|

MERMAID'S POOL by Beryl (nee Staples) Unger
This beautiful, perfectly natural beauty spot in the 1950's was
our favorite place to be on a warm Sunday. I believe it was
located on the Shumva Road and was some distance from Salisbury.
It was eventually "improved" in the late 1960's with the addition of
bar and restaurant, etc. and consequently spoiled. I
understand it has now been abandoned and is gradually going back to its
beautiful natural state. But when I was a child, it was pure
paradise.
It is a waterfall actually, that has the water dropping
down over a huge rounded granite boulder rather than straight down over a
sharp edge.
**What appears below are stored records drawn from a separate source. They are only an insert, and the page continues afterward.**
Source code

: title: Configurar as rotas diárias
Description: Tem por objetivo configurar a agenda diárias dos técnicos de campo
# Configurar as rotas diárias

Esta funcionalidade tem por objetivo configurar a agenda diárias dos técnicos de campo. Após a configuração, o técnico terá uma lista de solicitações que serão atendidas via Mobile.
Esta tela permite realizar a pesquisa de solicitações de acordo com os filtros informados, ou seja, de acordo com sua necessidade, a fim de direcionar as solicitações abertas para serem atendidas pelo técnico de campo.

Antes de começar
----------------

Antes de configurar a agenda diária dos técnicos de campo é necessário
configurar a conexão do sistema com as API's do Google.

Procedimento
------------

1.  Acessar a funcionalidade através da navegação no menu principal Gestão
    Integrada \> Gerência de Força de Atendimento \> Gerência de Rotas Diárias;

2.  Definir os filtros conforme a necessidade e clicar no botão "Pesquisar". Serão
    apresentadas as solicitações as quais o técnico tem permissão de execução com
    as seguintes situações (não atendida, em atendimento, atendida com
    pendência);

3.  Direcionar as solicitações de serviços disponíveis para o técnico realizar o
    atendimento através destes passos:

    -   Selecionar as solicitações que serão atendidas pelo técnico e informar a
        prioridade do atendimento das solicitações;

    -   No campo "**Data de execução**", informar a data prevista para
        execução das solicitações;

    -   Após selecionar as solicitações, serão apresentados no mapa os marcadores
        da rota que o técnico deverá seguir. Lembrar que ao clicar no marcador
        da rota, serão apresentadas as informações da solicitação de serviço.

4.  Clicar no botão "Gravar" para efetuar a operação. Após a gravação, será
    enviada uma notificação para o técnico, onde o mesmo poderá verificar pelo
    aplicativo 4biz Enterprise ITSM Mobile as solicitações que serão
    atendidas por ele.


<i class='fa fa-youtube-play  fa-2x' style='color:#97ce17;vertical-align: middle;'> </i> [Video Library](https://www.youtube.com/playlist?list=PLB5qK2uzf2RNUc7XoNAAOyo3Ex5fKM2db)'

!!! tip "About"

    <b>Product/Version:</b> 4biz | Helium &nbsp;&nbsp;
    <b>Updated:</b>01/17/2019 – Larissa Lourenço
The water forms a large pool at the bottom,. An
exiting stream bordered by ferns and lillies meanders off into the
countryside on the opposite end.
There were swings and seasaws, and a
slide, a tuck shop (I think a Fanta cost 4d.) and a baby pool, and eventually
a railroad carriage we could pretend to travel in, but the main attraction
was the large pool, and the natural waterslide into it. I
remember the water as clear, though one could not see much below the surface
due to the minerals dissolved in the water.
On my first visit there, I
came unprepared for a morning of creeping out into the stream of water and
then sliding down the rock into the water and completely wore out the bottom
of my cozzie. I remember laughing at someone ahead of me who was
standing in line for lunch because she had large areas of white hiney showing
through where her swimming costume used to be, and how humiliated I was when
someone pointed out that mine was just as white! We were wiser at
subsequent visits, and took along gunny sacks to sit on.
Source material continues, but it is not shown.